This month, the FSA emailed an online questionnaire to firms requesting information about the possible effects of the RDR proposals on their business.
The regulator made the addresses of advisers receiving a carbon copy plainly visible in the email.
PanaceaIFA community portal chief executive Derek Bradley says the FSA should consider internal action over the failure to protect the personal data of firms it regulates. He says: “I am reminded of the fines for poor management of internet security. On February 14, 2007, for
example, the FSA fined Nationwide Building Society £980,000 for failing to have effective systems and controls to manage its information security risks.
“At the time, the FSA’s director of enforcement Margaret Cole said firms’ internal controls are fundamental in ensuring customers’ details remain as secure as they can be.
“On this occasion, will the FSA fine or discipline its employee?

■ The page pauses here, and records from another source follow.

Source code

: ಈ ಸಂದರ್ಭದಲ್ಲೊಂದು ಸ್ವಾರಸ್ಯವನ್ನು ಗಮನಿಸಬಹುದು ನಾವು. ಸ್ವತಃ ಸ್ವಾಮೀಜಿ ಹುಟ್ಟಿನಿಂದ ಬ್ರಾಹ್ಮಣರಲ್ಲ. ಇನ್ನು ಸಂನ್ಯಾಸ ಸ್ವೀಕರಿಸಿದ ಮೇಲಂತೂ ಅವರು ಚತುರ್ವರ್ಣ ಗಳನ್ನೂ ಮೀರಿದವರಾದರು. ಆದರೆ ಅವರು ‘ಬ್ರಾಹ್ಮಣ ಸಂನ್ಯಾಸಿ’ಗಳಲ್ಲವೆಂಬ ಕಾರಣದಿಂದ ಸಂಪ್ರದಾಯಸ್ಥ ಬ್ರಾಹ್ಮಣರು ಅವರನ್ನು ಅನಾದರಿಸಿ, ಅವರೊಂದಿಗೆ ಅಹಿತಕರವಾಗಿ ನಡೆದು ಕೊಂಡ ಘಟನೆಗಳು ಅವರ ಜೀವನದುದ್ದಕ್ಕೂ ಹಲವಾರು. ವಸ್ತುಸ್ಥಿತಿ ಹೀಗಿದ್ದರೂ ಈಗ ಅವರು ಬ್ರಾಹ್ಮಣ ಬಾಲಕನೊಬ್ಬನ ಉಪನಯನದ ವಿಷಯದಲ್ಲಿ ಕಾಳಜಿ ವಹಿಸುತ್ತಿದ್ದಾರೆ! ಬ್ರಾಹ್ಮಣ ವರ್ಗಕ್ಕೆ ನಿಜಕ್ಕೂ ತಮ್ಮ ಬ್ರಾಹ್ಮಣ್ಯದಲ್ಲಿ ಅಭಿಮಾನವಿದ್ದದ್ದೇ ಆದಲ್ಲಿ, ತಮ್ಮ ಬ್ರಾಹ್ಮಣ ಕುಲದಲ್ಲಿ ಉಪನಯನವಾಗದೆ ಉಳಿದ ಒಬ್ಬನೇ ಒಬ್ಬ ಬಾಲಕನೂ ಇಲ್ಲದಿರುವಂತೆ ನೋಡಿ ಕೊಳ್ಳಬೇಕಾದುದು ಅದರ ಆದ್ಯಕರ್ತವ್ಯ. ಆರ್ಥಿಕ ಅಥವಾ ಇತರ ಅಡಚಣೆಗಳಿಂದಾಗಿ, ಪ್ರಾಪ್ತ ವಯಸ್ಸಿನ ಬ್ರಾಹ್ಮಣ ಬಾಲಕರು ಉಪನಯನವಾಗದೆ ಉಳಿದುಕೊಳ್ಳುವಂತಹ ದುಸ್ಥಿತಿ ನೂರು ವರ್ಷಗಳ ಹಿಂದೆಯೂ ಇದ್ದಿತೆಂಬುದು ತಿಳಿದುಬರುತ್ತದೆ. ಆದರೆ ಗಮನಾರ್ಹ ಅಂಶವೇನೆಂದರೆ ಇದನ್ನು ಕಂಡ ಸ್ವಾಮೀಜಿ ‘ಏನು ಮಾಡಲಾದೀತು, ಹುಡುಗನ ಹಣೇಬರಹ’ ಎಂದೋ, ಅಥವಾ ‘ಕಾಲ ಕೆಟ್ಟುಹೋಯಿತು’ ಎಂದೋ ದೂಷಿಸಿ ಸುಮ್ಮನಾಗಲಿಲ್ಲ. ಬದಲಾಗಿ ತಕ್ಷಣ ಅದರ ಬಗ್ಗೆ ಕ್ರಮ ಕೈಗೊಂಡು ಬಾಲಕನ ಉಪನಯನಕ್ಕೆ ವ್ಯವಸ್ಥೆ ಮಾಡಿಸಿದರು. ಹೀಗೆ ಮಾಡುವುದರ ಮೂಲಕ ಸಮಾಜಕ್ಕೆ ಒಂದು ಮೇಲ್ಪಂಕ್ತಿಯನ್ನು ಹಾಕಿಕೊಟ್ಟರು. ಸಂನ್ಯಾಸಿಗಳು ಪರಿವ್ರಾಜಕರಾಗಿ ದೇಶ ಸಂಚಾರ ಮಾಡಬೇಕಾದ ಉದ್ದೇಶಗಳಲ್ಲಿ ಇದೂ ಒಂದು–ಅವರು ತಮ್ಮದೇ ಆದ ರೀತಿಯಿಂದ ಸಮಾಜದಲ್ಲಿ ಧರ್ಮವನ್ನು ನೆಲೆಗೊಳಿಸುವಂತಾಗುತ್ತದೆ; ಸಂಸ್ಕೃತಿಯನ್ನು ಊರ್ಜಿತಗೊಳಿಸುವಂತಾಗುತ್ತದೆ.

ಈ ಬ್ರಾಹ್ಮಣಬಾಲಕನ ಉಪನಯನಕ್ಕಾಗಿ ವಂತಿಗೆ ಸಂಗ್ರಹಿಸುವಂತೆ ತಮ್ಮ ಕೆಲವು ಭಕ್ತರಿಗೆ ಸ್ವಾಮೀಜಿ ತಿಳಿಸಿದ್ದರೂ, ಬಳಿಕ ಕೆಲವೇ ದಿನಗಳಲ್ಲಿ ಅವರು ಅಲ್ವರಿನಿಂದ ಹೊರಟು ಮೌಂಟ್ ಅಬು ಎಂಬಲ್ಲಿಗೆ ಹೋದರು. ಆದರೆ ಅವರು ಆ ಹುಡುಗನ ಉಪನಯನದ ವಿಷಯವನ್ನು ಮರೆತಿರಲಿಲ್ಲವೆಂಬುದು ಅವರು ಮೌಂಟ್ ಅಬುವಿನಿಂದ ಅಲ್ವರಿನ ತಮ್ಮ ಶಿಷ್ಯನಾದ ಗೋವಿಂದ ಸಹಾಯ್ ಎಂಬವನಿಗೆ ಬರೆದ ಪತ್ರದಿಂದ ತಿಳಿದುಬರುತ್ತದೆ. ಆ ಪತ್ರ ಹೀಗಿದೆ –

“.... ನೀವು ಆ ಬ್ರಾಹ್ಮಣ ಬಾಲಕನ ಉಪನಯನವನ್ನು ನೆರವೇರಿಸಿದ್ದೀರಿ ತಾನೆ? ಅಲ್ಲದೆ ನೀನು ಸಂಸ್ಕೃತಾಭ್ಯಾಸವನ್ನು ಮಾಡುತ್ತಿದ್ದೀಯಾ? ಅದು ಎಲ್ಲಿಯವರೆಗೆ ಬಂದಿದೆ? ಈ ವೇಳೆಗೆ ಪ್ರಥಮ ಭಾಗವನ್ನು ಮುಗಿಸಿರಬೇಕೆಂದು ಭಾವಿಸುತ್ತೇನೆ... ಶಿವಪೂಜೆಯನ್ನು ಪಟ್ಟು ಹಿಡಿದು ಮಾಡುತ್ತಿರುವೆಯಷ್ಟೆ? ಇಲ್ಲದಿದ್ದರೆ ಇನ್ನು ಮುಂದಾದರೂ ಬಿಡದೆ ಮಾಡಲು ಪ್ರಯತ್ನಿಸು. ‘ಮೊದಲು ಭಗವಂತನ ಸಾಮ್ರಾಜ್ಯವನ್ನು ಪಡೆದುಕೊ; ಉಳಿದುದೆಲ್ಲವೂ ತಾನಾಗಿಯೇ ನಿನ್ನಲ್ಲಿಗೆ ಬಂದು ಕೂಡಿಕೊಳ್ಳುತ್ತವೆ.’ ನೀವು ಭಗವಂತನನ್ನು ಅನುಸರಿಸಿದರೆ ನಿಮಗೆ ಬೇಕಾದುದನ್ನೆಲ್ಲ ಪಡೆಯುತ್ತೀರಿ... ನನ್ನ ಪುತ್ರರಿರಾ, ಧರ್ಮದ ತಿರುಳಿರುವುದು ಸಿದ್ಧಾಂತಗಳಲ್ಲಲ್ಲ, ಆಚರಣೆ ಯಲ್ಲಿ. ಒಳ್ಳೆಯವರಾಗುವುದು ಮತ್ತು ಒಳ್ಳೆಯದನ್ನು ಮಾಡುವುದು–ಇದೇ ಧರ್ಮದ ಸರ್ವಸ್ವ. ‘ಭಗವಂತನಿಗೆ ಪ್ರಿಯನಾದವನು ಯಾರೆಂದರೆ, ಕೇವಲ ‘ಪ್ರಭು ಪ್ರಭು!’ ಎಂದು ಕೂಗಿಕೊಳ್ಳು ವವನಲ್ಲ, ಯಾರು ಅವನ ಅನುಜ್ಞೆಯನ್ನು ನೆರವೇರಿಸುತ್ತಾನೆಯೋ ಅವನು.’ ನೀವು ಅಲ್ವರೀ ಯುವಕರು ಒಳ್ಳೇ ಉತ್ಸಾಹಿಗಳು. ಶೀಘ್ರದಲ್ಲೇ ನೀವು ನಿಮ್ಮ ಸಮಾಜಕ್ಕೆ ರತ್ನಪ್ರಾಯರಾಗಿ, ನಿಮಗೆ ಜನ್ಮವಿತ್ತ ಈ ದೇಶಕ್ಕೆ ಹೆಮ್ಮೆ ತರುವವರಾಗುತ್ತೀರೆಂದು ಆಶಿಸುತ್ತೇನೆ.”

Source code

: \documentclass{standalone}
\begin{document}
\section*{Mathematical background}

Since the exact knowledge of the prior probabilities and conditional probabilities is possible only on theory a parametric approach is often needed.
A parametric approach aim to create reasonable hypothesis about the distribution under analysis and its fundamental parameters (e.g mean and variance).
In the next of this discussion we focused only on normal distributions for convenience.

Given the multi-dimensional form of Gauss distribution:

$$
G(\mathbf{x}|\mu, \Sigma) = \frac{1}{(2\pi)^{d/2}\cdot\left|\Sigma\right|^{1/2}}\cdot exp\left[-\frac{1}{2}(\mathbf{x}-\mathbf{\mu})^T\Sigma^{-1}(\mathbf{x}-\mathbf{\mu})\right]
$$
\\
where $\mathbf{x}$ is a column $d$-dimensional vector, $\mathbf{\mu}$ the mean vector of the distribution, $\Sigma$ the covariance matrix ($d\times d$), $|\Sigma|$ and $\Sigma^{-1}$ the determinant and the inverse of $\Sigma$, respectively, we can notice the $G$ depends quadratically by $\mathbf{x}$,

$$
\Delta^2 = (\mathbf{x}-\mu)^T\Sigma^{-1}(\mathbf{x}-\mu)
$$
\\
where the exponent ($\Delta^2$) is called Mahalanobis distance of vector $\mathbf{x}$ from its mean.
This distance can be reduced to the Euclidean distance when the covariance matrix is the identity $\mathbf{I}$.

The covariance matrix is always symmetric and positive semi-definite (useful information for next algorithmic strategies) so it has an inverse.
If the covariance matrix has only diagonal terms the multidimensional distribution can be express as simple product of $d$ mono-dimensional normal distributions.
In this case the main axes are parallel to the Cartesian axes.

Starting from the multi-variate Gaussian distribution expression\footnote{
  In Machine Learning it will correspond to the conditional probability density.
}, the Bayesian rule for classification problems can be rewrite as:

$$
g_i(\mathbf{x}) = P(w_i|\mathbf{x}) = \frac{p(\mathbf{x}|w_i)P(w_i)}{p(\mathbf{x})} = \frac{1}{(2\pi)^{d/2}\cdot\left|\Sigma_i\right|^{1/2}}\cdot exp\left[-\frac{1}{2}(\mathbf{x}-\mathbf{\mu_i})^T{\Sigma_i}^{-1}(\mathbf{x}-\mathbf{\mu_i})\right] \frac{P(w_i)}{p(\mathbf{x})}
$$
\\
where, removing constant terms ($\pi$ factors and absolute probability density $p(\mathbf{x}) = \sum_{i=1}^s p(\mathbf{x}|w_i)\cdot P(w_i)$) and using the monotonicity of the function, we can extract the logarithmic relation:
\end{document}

A bit of humility would be a starting point in that accidents can and do happen – even to the FSA.”
An FSA spokesman would not comment on whether any internal disciplinary action would be taken but says: “For one batch of those RDR emails sent to a big number of firms, a mistake was made. It was a genuine mistake, for which we apologise.”
Finance and Technology Research Centre director Ian McKenna says: “This is worrying, given that adviser firms are prime targets for fraudsters
because of the depth of information they hold about clients. If a fraudster got hold of this email, it would save them many hours’ work in ourcing this information themselves.”